Herdeiro legítimo do neorrealismo, com sua valorização dos personagens ordinários, sua atenção aos detalhes do cotidiano, sua contundência crítica, Reality se beneficia de algumas opções certeiras. Uma delas é a ambientação: Luciano e sua numerosa família vivem num majestoso palácio renascentista transformado em cortiço – e essa degradação é análoga à de Cinecittà, antigo palco de obras-primas do cinema e hoje cenário dos mais vulgares reality shows. Outro grande acerto é o de “colar” a câmera no protagonista, mostrado quase sempre em primeiro plano, o que implica ao mesmo tempo uma adesão moral a ele e um minucioso exame crítico da sua loucura. Por fim, a escolha do ator, de que dependia o êxito ou fracasso de toda a empreitada. E o estreante Aniello Arena é nada menos que magnífico, lembrando em alguns momentos o grande Alberto Sordi.

A circularidade estética da narrativa, que começa e termina com elaboradas tomadas aéreas – a primeira, de um casamento de conto de fadas; a segunda, de uma casa de Big Brother -, realça a sensação de vazio e de ausência de saídas. Aqui, parafraseando Oswald, a rima é humor/horror.

Humilhados e ofendidos

A parte dos anjos, ao contrário, atesta mais uma vez o otimismo incorrigível de Ken Loach, sua firme crença nos poderes regenerativos do riso e da solidariedade. Como na grande maioria de seus filmes, senão em todos, os protagonistas são os humilhados e ofendidos da sociedade capitalista.

Desta vez, trata-se de um grupo de pequenos infratores da periferia de Glasgow, que se tornam amigos ao cumprir juntos suas penas de trabalho comunitário. Ladrões, alcoólatras, brigões, eles formam um pequeno e maltrapilho exército Brancaleone em busca de uma chance de redenção. Pressionados pelas necessidades materiais, pelas ameaças cotidianas, pelas tentações da queda definitiva no crime, é como se eles tivessem diante de si uma fresta muito estreita para escapar de seu destino. Repete-se, assim, a situação básica de filmes anteriores do diretor, como Meu nome é JoeÀ procura de Eric.

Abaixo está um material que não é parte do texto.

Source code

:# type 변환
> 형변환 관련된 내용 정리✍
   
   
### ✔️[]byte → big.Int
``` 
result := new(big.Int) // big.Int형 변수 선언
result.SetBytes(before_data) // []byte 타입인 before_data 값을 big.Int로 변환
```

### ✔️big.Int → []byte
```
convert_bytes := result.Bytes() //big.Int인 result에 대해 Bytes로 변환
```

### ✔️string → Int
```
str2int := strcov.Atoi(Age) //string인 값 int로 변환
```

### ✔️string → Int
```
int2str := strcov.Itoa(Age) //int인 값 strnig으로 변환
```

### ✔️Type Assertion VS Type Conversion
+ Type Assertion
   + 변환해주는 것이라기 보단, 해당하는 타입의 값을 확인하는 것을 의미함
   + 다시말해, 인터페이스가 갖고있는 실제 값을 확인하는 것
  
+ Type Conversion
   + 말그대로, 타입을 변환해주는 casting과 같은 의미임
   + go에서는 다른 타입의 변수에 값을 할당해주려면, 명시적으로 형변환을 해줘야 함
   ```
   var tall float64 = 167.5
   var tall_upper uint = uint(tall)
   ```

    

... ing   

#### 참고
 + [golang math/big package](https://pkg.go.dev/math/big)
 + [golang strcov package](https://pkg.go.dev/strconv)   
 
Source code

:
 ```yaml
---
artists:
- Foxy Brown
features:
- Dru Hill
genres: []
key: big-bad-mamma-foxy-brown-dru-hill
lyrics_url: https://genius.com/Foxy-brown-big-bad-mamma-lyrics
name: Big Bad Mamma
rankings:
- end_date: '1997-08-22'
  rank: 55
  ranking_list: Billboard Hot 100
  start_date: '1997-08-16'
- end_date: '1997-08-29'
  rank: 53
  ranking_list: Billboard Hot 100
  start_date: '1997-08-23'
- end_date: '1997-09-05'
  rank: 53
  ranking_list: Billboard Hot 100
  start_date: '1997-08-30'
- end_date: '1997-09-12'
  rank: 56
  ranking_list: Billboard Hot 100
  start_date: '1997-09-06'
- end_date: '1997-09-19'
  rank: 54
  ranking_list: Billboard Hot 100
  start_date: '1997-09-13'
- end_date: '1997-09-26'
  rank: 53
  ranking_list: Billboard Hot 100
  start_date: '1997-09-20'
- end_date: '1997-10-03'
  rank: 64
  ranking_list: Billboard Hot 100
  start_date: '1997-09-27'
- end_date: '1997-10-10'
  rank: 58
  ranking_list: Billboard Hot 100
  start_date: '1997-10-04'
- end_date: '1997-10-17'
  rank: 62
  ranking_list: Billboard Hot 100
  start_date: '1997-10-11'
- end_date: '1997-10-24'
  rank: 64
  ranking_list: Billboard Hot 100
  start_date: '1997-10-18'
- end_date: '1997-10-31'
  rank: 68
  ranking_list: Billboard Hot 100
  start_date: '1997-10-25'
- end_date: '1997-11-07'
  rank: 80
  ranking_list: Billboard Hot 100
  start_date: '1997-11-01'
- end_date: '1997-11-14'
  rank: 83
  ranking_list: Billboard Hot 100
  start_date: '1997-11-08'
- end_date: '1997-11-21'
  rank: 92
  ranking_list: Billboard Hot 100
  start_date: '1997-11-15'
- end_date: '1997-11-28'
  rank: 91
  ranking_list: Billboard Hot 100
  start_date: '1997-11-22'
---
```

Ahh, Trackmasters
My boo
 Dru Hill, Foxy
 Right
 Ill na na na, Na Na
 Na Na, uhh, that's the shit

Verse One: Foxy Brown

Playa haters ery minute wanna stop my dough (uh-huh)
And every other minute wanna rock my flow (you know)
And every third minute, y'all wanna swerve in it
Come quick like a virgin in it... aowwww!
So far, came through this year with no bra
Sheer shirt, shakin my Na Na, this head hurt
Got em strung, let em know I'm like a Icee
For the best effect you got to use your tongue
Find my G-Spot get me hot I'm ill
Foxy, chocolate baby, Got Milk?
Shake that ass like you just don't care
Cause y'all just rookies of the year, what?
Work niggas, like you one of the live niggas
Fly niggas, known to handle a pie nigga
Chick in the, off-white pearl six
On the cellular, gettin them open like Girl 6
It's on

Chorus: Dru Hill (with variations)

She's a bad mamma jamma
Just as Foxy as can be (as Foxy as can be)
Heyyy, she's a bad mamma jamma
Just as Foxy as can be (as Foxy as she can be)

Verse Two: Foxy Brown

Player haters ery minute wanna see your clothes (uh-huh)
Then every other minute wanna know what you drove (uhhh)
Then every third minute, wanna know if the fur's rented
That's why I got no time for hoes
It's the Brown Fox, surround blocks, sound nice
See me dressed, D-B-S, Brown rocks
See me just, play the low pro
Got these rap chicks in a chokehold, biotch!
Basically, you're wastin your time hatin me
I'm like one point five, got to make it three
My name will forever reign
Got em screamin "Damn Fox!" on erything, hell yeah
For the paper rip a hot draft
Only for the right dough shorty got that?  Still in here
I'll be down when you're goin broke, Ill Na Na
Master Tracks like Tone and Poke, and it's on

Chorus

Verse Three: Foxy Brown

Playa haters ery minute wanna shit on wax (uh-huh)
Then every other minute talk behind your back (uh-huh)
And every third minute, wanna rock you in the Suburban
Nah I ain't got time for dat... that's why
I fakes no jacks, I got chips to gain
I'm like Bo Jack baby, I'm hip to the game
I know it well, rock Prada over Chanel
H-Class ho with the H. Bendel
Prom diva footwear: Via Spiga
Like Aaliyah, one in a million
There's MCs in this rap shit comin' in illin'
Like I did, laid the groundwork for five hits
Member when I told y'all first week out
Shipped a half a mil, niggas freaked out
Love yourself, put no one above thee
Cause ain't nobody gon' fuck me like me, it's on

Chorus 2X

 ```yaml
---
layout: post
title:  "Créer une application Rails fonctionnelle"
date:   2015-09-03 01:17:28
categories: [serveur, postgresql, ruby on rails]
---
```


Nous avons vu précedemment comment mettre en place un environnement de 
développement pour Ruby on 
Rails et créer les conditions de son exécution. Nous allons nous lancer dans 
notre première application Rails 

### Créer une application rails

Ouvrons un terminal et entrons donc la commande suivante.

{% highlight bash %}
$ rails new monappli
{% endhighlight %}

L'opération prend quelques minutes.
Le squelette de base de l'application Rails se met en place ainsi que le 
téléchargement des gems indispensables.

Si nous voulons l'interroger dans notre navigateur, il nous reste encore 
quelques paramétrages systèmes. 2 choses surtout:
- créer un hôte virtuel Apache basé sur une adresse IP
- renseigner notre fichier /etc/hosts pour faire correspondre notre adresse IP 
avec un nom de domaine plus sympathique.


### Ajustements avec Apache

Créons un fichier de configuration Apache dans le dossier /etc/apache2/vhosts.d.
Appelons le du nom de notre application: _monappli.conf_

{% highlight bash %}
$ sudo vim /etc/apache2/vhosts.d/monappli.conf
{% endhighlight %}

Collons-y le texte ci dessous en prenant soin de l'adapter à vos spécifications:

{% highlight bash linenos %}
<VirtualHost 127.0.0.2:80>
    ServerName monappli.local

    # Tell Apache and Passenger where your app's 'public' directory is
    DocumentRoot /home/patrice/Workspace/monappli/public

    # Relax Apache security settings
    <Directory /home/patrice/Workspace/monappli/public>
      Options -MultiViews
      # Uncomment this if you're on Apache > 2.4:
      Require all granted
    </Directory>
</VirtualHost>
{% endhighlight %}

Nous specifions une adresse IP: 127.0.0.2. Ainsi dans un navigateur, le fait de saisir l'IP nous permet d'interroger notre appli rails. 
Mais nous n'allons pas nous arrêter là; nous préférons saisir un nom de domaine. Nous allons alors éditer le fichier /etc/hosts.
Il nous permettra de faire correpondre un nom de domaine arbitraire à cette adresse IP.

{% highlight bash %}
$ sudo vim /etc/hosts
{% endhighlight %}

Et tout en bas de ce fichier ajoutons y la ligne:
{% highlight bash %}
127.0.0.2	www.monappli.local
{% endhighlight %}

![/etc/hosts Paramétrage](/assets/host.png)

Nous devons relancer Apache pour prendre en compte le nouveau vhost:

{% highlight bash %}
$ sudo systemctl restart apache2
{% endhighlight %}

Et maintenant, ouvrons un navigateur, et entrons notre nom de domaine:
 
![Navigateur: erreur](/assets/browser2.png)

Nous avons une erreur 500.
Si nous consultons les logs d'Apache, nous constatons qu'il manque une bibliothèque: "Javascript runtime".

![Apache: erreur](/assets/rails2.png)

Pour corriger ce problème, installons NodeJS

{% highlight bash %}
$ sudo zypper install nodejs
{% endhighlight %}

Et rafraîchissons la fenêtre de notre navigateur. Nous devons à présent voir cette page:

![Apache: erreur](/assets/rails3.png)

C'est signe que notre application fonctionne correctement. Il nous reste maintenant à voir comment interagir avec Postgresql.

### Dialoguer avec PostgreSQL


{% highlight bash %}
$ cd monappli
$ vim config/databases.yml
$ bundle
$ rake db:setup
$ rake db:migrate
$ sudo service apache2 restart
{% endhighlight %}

http://www.youtube.com/watch?v=NcQIvmR21VU

Com seu habitual domínio da narrativa clássica, Loach foge entretanto das armadilhas do maniqueísmo. Seus personagens não são anjos – nem mesmo o agente policial Harry (John Henshaw), que serve como tal. Todos têm, literalmente, suas culpas no cartório, em especial o protagonista Robbie (Paul Brannigan), que espancou quase até a morte um rapaz inocente. Ken Loach não alivia sua barra, mas também não os julga. Limita-se a lhes dar uma segunda chance, que vem pela via do savoir-faire e da imaginação criadora. Um cinema caloroso e humano como poucos.

Faltou espaço para falar do romeno Além das montanhas, de Cristian Mungiu, que também lida de modo original com a equação fantasia/realidade. Fica para a próxima.